*Work to complete*
Copy out every line holding the string "image" from the records below.
* * * * * * *
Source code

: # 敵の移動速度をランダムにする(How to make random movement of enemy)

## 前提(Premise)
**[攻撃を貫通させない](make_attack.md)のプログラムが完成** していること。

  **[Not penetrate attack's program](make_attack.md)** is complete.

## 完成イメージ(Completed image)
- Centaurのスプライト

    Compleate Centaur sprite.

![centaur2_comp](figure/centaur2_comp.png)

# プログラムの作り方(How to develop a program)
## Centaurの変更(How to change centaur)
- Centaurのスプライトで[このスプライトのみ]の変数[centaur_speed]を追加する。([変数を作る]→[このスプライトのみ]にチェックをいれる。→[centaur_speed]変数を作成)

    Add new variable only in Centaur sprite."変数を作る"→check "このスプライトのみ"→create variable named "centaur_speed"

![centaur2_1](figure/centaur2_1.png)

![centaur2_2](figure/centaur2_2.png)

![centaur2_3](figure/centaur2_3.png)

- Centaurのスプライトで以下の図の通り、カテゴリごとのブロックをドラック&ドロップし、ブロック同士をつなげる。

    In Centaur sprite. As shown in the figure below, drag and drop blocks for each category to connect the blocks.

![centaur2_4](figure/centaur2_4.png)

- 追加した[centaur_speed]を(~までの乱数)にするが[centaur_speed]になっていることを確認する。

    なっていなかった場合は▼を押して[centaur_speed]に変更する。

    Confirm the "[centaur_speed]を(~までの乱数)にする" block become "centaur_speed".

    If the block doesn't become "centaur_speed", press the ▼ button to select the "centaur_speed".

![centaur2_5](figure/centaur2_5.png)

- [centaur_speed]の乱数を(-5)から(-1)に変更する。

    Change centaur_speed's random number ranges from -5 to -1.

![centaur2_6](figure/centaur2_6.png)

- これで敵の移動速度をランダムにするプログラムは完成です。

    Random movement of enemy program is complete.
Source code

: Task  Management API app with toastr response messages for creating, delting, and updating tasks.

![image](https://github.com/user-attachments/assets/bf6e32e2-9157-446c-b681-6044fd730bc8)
* * * * * * *
*Your solution*
## 完成イメージ(Completed image)
![image](https://github.com/user-attachments/assets/bf6e32e2-9157-446c-b681-6044fd730bc8)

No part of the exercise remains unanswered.